Red Knights Motorcycle Club rides for good causes

Richard Tedesco

Members of the Red Knights Motorcycle Club  appear to be like any other hardcore motorcycle club when they come roaring down the street wearing their “colors.”

But the 20 members of the club’s Nassau County-based chapter have one important difference with most of their fellow motorcylists – a commitment to helping others.

“We decided we like riding together and we like doing things for charitable purposes,” chapter member Dave Fernandez said.

The Red Knights chapter currently focuses it fundraising efforts on three primary causes: America’s 9/11 Foundation, the Keith Fairben Memorial Scholarship Fund and Safe Haven.

Fernandez, a former captain of Rescue Company No. 4 in the Floral Park Fire Department, said the Red Knights chapter grew last year out of a group of local volunteer firemen who shared passion for riding motorcycles on weekends. Memership, which is restricted to current or former members of fire departments and their families, includes easy riders from the Floral Park, New Hyde Park, Stewart Manor, Mineola, Manhasset-Lakeville, Merrick and Freeport fire departments. 

The firefighters first learned about the Red Knights while riding on the annual America’s 9/11 Foundation ride to raise money for families of the victims of the September 11 attack on the World Trade Towers and first responders. And that provided the spark to form a Red Knight’s chapter.

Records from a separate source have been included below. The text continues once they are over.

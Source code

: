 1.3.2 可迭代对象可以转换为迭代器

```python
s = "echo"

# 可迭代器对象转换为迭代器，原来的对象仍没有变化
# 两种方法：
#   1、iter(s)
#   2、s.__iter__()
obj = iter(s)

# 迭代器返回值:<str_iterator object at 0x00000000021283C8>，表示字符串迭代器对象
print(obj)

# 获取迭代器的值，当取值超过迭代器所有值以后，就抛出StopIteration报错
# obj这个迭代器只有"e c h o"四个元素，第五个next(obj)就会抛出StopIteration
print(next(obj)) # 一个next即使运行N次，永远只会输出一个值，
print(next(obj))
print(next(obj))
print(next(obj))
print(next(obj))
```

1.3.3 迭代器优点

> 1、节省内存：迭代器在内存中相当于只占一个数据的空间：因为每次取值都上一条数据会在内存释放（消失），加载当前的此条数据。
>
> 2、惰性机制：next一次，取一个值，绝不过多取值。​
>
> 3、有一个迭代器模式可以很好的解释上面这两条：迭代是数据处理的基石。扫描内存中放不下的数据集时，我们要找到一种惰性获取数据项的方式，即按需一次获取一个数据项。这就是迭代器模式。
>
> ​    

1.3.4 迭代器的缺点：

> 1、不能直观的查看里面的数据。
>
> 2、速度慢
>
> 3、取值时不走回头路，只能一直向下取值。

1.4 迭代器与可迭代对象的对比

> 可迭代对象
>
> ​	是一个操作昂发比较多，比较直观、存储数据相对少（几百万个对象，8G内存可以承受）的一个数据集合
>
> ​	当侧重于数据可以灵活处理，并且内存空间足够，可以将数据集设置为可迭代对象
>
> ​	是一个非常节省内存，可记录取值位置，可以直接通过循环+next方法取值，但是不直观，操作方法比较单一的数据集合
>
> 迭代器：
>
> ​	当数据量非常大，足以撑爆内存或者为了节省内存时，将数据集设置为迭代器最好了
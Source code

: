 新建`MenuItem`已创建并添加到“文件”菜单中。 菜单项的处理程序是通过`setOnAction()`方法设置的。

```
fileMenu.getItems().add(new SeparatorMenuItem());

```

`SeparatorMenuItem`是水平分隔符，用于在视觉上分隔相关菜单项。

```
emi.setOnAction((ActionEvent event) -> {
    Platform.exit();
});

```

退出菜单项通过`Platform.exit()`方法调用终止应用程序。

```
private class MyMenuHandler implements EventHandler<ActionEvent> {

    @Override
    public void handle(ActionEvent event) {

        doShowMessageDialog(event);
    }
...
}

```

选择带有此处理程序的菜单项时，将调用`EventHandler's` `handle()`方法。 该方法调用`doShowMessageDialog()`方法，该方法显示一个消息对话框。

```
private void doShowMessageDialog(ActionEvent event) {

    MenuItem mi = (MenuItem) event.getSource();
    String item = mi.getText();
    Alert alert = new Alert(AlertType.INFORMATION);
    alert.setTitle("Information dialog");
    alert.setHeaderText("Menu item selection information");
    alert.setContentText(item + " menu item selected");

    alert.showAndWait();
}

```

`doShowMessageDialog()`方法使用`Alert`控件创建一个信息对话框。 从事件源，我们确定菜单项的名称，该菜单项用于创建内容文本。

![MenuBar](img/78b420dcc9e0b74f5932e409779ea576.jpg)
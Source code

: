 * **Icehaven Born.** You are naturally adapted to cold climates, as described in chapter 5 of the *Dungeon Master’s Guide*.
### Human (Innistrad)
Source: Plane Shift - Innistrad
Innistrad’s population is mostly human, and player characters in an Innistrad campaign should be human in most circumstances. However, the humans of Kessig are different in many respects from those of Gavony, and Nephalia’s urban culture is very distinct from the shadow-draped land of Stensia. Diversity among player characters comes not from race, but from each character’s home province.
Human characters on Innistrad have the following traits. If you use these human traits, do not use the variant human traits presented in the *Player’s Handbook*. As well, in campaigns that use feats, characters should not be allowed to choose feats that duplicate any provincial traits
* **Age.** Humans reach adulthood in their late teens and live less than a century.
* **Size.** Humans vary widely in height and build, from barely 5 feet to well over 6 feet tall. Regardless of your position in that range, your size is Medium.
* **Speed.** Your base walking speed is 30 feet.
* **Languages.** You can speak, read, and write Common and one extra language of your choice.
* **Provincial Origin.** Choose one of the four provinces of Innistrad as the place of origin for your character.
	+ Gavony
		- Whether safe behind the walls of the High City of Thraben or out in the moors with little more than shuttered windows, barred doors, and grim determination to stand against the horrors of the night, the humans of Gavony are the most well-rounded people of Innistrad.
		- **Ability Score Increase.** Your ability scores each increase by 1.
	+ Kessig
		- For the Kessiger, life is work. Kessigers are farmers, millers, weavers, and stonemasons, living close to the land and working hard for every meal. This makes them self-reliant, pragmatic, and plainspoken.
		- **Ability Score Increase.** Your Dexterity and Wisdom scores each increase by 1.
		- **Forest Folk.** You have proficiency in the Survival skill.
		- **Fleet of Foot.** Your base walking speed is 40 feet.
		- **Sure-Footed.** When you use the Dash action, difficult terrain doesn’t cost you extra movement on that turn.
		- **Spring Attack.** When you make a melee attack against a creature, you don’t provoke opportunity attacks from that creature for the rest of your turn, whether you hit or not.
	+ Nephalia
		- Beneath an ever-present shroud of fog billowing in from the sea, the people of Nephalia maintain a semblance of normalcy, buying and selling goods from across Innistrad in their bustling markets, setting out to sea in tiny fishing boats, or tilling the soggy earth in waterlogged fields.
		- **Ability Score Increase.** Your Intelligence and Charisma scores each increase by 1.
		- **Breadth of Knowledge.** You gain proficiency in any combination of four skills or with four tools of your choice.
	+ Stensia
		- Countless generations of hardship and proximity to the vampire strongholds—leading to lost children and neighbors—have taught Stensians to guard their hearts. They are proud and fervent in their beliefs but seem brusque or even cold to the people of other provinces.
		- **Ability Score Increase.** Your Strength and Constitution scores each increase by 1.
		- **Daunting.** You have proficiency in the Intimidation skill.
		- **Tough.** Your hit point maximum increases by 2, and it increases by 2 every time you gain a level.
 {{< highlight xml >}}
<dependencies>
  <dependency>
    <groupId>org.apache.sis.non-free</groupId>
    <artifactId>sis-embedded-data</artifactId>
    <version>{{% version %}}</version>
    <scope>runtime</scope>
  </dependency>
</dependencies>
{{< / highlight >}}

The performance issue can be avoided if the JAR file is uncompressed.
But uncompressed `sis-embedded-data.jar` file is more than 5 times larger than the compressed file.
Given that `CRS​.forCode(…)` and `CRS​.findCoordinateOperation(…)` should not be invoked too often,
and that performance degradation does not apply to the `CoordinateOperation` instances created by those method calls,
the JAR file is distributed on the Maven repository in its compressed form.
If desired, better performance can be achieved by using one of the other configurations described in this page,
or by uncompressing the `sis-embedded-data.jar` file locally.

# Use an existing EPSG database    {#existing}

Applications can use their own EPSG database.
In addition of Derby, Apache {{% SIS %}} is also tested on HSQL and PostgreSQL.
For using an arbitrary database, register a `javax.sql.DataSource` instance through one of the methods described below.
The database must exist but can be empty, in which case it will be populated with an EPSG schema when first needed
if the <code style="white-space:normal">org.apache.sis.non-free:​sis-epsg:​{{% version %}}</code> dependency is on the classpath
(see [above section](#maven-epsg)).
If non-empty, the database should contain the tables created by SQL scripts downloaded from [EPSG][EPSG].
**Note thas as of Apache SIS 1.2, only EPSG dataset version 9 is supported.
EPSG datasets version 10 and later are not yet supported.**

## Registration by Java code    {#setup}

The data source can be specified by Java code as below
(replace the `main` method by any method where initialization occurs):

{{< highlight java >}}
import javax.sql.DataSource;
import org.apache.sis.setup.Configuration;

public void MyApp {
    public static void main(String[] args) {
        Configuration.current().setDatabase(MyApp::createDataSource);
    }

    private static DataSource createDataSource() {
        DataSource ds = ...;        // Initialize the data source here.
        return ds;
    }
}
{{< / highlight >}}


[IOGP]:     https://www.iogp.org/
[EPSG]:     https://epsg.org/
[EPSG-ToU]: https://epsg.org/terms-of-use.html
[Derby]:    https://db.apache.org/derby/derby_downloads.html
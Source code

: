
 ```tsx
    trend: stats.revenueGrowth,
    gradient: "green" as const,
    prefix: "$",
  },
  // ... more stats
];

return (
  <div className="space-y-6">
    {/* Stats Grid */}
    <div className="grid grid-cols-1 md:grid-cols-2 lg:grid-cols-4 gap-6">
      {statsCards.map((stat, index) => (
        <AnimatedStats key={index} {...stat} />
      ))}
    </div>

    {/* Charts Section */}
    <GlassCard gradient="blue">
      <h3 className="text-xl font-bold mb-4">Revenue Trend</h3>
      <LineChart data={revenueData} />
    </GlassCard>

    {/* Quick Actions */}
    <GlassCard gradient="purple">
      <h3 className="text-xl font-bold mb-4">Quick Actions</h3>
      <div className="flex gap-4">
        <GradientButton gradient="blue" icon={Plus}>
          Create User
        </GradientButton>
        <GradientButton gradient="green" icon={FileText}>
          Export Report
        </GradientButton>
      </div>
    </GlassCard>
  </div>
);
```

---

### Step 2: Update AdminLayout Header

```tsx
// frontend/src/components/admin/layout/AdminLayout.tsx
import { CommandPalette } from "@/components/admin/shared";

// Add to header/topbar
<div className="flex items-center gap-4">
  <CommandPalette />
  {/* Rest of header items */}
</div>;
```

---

“The big thing that brought us all together was realizing that we had the potential to raise money for this 9/11 organization,” Fernandez said.

The members riding on this year’s 9/11 ride will depart Floral Park at approximately 6 a.m. on Thursday, Aug. 16 for the 700-mile ride that starts at a rallying point with other motorcyclists outside of Shanksville, Pa, where United Airlines Flight 93 apparently crashed after passengers resisted the Al-Qaeda terrorists who had hi-jacked the plane on Sept. 11.

The Red Knights stop at the crash site memorial and spend the night in the area. They proceed to the site of the Pentagon on Saturday. They stay overnight in Arlington, Va., and stop in Hightstown, N.J., the home of Todd Beamer, who reputedly led the passenger resistance on Flight 93. Then they proceed to New York City on Saturday with the Trade Towers site their final destination for a memorial service on Sunday morning, Aug. 19

“People line up with flags and wave at us from overpasses. It’s an emotional experience,” Fernandez said. “It’s a lot of riding and a very moving thing.”

The Keith Fairben Memorial Scholarship Fund honors the memory of Fairben, a fallen member of the Floral Park Fire Department and a paramedic who died as one of the first responders on 9/11. That scholarship fund, administered on an application basis, pays for the 18-month training course required for advance medical training or paramedic training in Nassau County.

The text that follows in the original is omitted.